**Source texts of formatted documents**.

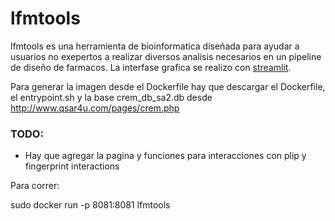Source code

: # lfmtools

lfmtools es una herramienta de bioinformatica diseñada para ayudar a usuarios no exepertos a realizar diversos analisis necesarios en un pipeline de diseño de farmacos. La interfase grafica se realizo con [streamlit](https://streamlit.io). 

Para generar la imagen desde el Dockerfile hay que descargar el Dockerfile, el entrypoint.sh y la base crem_db_sa2.db desde http://www.qsar4u.com/pages/crem.php

### TODO:
 - Hay que agregar la pagina y funciones para interacciones con plip y fingerprint interactions

Para correr:

sudo docker run -p 8081:8081 lfmtools
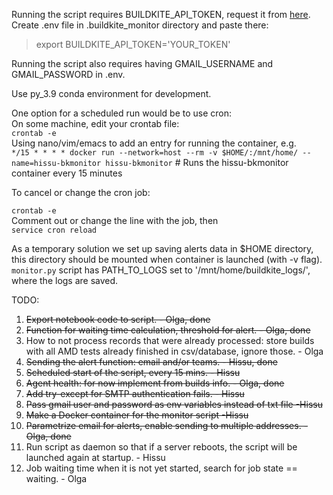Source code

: Running the script requires BUILDKITE_API_TOKEN, request it from [here](https://buildkite.com/user/api-access-tokens).  
Create .env file in .buildkite_monitor directory and paste there:
> export BUILDKITE_API_TOKEN='YOUR_TOKEN' 

Running the script also requires having GMAIL_USERNAME and GMAIL_PASSWORD in .env.

Use py_3.9 conda environment for development.

One option for a scheduled run would be to use cron:\
On some machine, edit your crontab file:\
`crontab -e`\
Using nano/vim/emacs to add an entry for running the container, e.g.\
`*/15 * * * * docker run --network=host --rm -v $HOME/:/mnt/home/ --name=hissu-bkmonitor hissu-bkmonitor` # Runs the hissu-bkmonitor container every 15 minutes    

To cancel or change the cron job:  

`crontab -e`\
Comment out or change the line with the job, then  
`service cron reload`


As a temporary solution we set up saving alerts data in $HOME directory, this directory should be mounted when container is launched (with -v flag). `monitor.py` script has PATH_TO_LOGS set to '/mnt/home/buildkite_logs/', where the logs are saved.

TODO:  
1. ~~Export notebook code to script. - Olga, done~~
2. ~~Function for waiting time calculation, threshold for alert. - Olga, done~~
3. How to not process records that were already processed: store builds with all AMD tests already finished in csv/database, ignore those. - Olga
4. ~~Sending the alert function: email and/or teams. - Hissu, done~~
5. ~~Scheduled start of the script, every 15 mins. - Hissu~~
6. ~~Agent health: for now implement from builds info. - Olga, done~~
7. ~~Add try-except for SMTP authentication fails. - Hissu~~
8. ~~Pass gmail user and password as env variables instead of txt file -Hissu~~
9. ~~Make a Docker container for the monitor script -Hissu~~
10. ~~Parametrize email for alerts, enable sending to multiple addresses. - Olga, done~~
11. Run script as daemon so that if a server reboots, the script will be launched again at startup. - Hissu
12. Job waiting time when it is not yet started, search for job state == waiting. - Olga
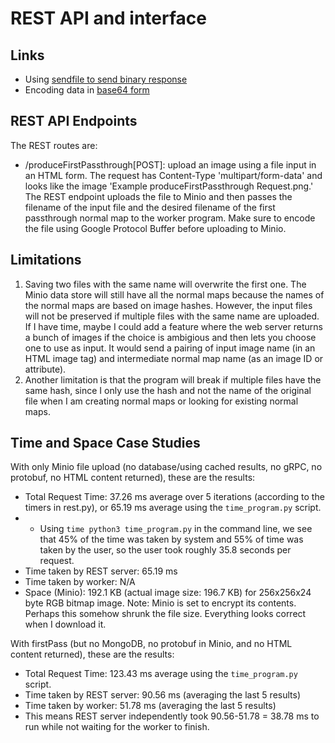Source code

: # REST API and interface

## Links
* Using [sendfile to send binary response](https://stackoverflow.com/questions/11017466/flask-to-return-image-stored-in-database)
* Encoding data in [base64 form](https://docs.python.org/3/library/base64.html)

## REST API Endpoints
The REST routes are:
+ /produceFirstPassthrough[POST]: upload an image using a file input in an HTML form. The request has Content-Type 'multipart/form-data' and looks like the image 'Example produceFirstPassthrough Request.png.' The REST endpoint uploads the file to Minio and then passes the filename of the input file and the desired filename of the first passthrough normal map to the worker program. Make sure to encode the file using Google Protocol Buffer before uploading to Minio.

## Limitations
1. Saving two files with the same name will overwrite the first one. The Minio data store will still have all the normal maps because the names of the normal maps are based on image hashes. However, the input files will not be preserved if multiple files with the same name are uploaded. 
If I have time, maybe I could add a feature where the web server returns a bunch of images if the choice is ambigious and then lets you choose one to use as input. It would send a pairing of input image name (in an HTML image tag) and intermediate normal map name (as an image ID or attribute).
2. Another limitation is that the program will break if multiple files have the same hash, since I only use the hash and not the name of the original file when I am creating normal maps or looking for existing normal maps.

## Time and Space Case Studies
With only Minio file upload (no database/using cached results, no gRPC, no protobuf, no HTML content returned), these are the results:
* Total Request Time: 37.26 ms average over 5 iterations (according to the timers in rest.py), or 65.19 ms average using the `time_program.py` script.
* * Using `time python3 time_program.py` in the command line, we see that 45% of the time was taken by system and 55% of time was taken by the user, so the user took roughly 35.8 seconds per request.
* Time taken by REST server: 65.19 ms
* Time taken by worker: N/A
* Space (Minio): 192.1 KB (actual image size: 196.7 KB) for 256x256x24 byte RGB bitmap image.
Note: Minio is set to encrypt its contents. Perhaps this somehow shrunk the file size. Everything looks correct when I download it.

With firstPass (but no MongoDB, no protobuf in Minio, and no HTML content returned), these are the results:
* Total Request Time: 123.43 ms average using the `time_program.py` script.
* Time taken by REST server: 90.56 ms (averaging the last 5 results)
* Time taken by worker: 51.78 ms (averaging the last 5 results)
* This means REST server independently took 90.56-51.78 = 38.78 ms to run while not waiting for the worker to finish.

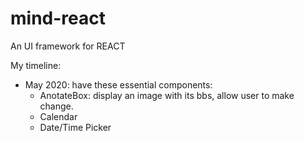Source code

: # mind-react
An UI framework for REACT

My timeline:
- May 2020: have these essential components:
  - AnotateBox: display an image with its bbs, allow user to make change.
  - Calendar
  - Date/Time Picker
  
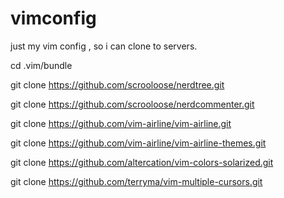 # vimconfig
just my vim config , so i can clone to servers.

cd .vim/bundle

git clone https://github.com/scrooloose/nerdtree.git

git clone https://github.com/scrooloose/nerdcommenter.git

git clone https://github.com/vim-airline/vim-airline.git

git clone https://github.com/vim-airline/vim-airline-themes.git

git clone https://github.com/altercation/vim-colors-solarized.git

git clone https://github.com/terryma/vim-multiple-cursors.git


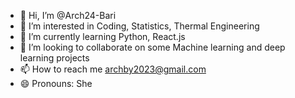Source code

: - 👋 Hi, I’m @Arch24-Bari
- 👀 I’m interested in Coding, Statistics, Thermal Engineering
- 🌱 I’m currently learning Python, React.js
- 💞️ I’m looking to collaborate on some Machine learning and deep learning  projects
- 📫 How to reach me archby2023@gmail.com
- 😄 Pronouns: She

<!---
Arch24-Bari/Arch24-Bari is a ✨ special ✨ repository because its `README.md` (this file) appears on your GitHub profile.
You can click the Preview link to take a look at your changes.
--->
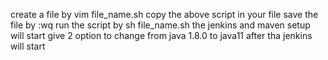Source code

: create a file by vim file_name.sh
copy the above script in your file
save the file by :wq
run the script by sh file_name.sh
the jenkins and maven setup will start
give 2 option to change from java 1.8.0 to java11
after tha jenkins will start
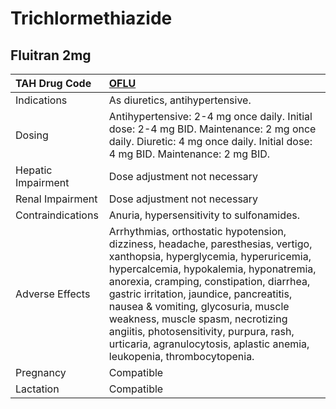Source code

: # Trichlormethiazide

## Fluitran 2mg

| TAH Drug Code      | [OFLU](https://www.tahsda.org.tw/drugs/hissearch.php?drug_code=OFLU)                                                                                                                                                                                                                                                                                                                                                                                          |
|:-------------------|:--------------------------------------------------------------------------------------------------------------------------------------------------------------------------------------------------------------------------------------------------------------------------------------------------------------------------------------------------------------------------------------------------------------------------------------------------------------|
| Indications        | As diuretics, antihypertensive.                                                                                                                                                                                                                                                                                                                                                                                                                               |
| Dosing             | Antihypertensive: 2-4 mg once daily. Initial dose: 2-4 mg BID. Maintenance: 2 mg once daily. Diuretic: 4 mg once daily. Initial dose: 4 mg BID. Maintenance: 2 mg BID.                                                                                                                                                                                                                                                                                        |
| Hepatic Impairment | Dose adjustment not necessary                                                                                                                                                                                                                                                                                                                                                                                                                                 |
| Renal Impairment   | Dose adjustment not necessary                                                                                                                                                                                                                                                                                                                                                                                                                                 |
| Contraindications  | Anuria, hypersensitivity to sulfonamides.                                                                                                                                                                                                                                                                                                                                                                                                                     |
| Adverse Effects    | Arrhythmias, orthostatic hypotension, dizziness, headache, paresthesias, vertigo, xanthopsia, hyperglycemia, hyperuricemia, hypercalcemia, hypokalemia, hyponatremia, anorexia, cramping, constipation, diarrhea, gastric irritation, jaundice, pancreatitis, nausea & vomiting, glycosuria, muscle weakness, muscle spasm, necrotizing angiitis, photosensitivity, purpura, rash, urticaria, agranulocytosis, aplastic anemia, leukopenia, thrombocytopenia. |
| Pregnancy          | Compatible                                                                                                                                                                                                                                                                                                                                                                                                                                                    |
| Lactation          | Compatible                                                                                                                                                                                                                                                                                                                                                                                                                                                    |

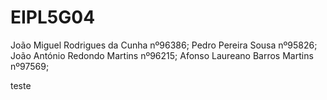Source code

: # EIPL5G04

João Miguel Rodrigues da Cunha nº96386;
Pedro Pereira Sousa nº95826;
João António Redondo Martins nº96215;
Afonso Laureano Barros Martins nº97569; 

teste
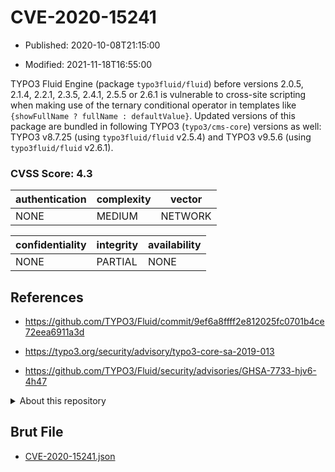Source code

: # CVE-2020-15241

- Published: 2020-10-08T21:15:00

- Modified: 2021-11-18T16:55:00

TYPO3 Fluid Engine (package `typo3fluid/fluid`) before versions 2.0.5, 2.1.4, 2.2.1, 2.3.5, 2.4.1, 2.5.5 or 2.6.1 is vulnerable to cross-site scripting when making use of the ternary conditional operator in templates like `{showFullName ? fullName : defaultValue}`. Updated versions of this package are bundled in following TYPO3 (`typo3/cms-core`) versions as well: TYPO3 v8.7.25 (using `typo3fluid/fluid` v2.5.4) and TYPO3 v9.5.6 (using `typo3fluid/fluid` v2.6.1).

### CVSS Score: **4.3**

| authentication | complexity | vector |
| --- | --- | --- |
| NONE | MEDIUM | NETWORK |

| confidentiality | integrity | availability |
| --- | --- | --- |
| NONE | PARTIAL | NONE |

## References

* https://github.com/TYPO3/Fluid/commit/9ef6a8ffff2e812025fc0701b4ce72eea6911a3d

* https://typo3.org/security/advisory/typo3-core-sa-2019-013

* https://github.com/TYPO3/Fluid/security/advisories/GHSA-7733-hjv6-4h47

<details>
<summary>About this repository</summary> 

  This repository is part of the project [Live Hack CVE](https://github.com/Live-Hack-CVE). Main website can be found [www.live-hack.org](https://www.live-hack.org) 
  
  Made by [Sn0wAlice](https://github.com/Sn0wAlice) for the people that care about security and need to have a feed of the latest CVEs. Hope you enjoy it, don't forget to star the repo and follow me on [Twitter](https://twitter.com/Sn0wAlice) and [Github](https://github.com/Sn0wAlice). And that is my [personnal website](https://www.alice-snow.me/)

  - [Home Page](https://github.com/Live-Hack-CVE)
  - [Framework](https://github.com/Live-Hack-CVE/cve-framework)
  - [CVE database](https://github.com/Live-Hack-CVE/full_database)
  - [Changelog](https://github.com/Live-Hack-CVE/Changelog)
</details>

## Brut File

* [CVE-2020-15241.json](https://raw.githubusercontent.com/Live-Hack-CVE/full_database/main/cves/2020/CVE-2020-15241.json)

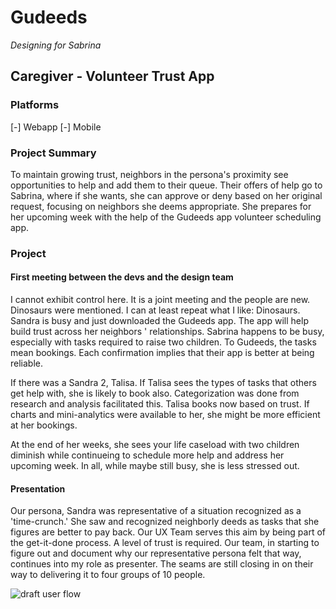 # Gudeeds

_Designing for Sabrina_

## Caregiver - Volunteer Trust App

### Platforms
[-] Webapp
[-] Mobile

### Project Summary

To maintain growing trust,  neighbors in the persona's proximity see opportunities to help and add them to their queue.  Their offers of help go to Sabrina, where if she wants, she can approve or deny based on her original request, focusing on neighbors she deems appropriate.  She prepares for her upcoming week with the help of the Gudeeds app volunteer scheduling app.

### Project

#### First meeting between the devs and the design team

I cannot exhibit control here.  It is a joint meeting and the people are new.  Dinosaurs were mentioned.  I can at least repeat what I like: Dinosaurs.  Sandra is busy and just downloaded the Gudeeds app.  The app will help build trust across her neighbors ' relationships.  Sabrina happens to be busy, especially with tasks required to raise two children.  To Gudeeds, the tasks mean bookings. Each confirmation implies that their app is better at being reliable.  

If there was a Sandra 2, Talisa.  If Talisa sees the types of tasks that others get help with, she is likely to book also.  Categorization was done from research and analysis facilitated this.  Talisa books now based on trust.  If charts and mini-analytics were available to her, she might be more efficient at her bookings. 

At the end of her weeks, she sees your life caseload with two children diminish while continueing to schedule more help and address her upcoming week.  In all, while maybe still busy, she is less stressed out.

#### Presentation

Our persona, Sandra was representative of a situation recognized as a 'time-crunch.' She saw and recognized neighborly deeds as tasks that she figures are better to pay back.  Our UX Team serves this aim by being part of the get-it-done process.  A level of trust is required. Our team, in starting to figure out and document why our representative persona felt that way, continues into my role as presenter.  The seams are still closing in on their way to delivering it to four groups of 10 people.

![draft user flow](https://cdn.jsdelivr.net/gh/renepacchaux/gudeeds-responsive-mobile-app@assets/figure1.svg)

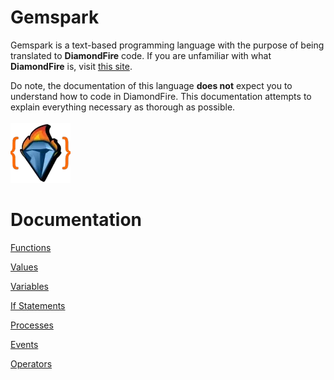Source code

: # Gemspark
Gemspark is a text-based programming language with the purpose of being translated to **DiamondFire** code. If you are unfamiliar with what **DiamondFire** is, visit [this site](https://mcdiamondfire.com/about/).

Do note, the documentation of this language **does not** expect you to understand how to code in DiamondFire. This documentation attempts to explain everything necessary as thorough as possible.
<br>
<br>
![GemsparkIcon](https://github.com/trashoflevillage/Gemspark/blob/main/icon.png)
<br>
# Documentation
[Functions](Documentation/Functions.md)

[Values](Documentation/Values.md)

[Variables](Documentation/Variables.md)

[If Statements](Documentation/IfStatements.md)

[Processes](Documentation/Processes.md)

[Events](Documentation/Events.md)

[Operators](Documentation/Operators.md)
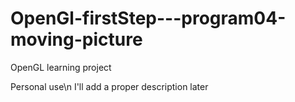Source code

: # OpenGl-firstStep---program04-moving-picture
OpenGL learning project

Personal use\n
I'll add a proper description later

**TASK**.
Would you copy out, exactly and with no pictures, only the lines above from the one that contains "12. Job waiting" through the one that contains "uploading to Minio."?

**ANSWER TO THIS PROBLEM**.
12. Job waiting time when it is not yet started, search for job state == waiting. - Olga
Source code

: # REST API and interface

## Links
* Using [sendfile to send binary response](https://stackoverflow.com/questions/11017466/flask-to-return-image-stored-in-database)
* Encoding data in [base64 form](https://docs.python.org/3/library/base64.html)

## REST API Endpoints
The REST routes are:
+ /produceFirstPassthrough[POST]: upload an image using a file input in an HTML form. The request has Content-Type 'multipart/form-data' and looks like the image 'Example produceFirstPassthrough Request.png.' The REST endpoint uploads the file to Minio and then passes the filename of the input file and the desired filename of the first passthrough normal map to the worker program. Make sure to encode the file using Google Protocol Buffer before uploading to Minio.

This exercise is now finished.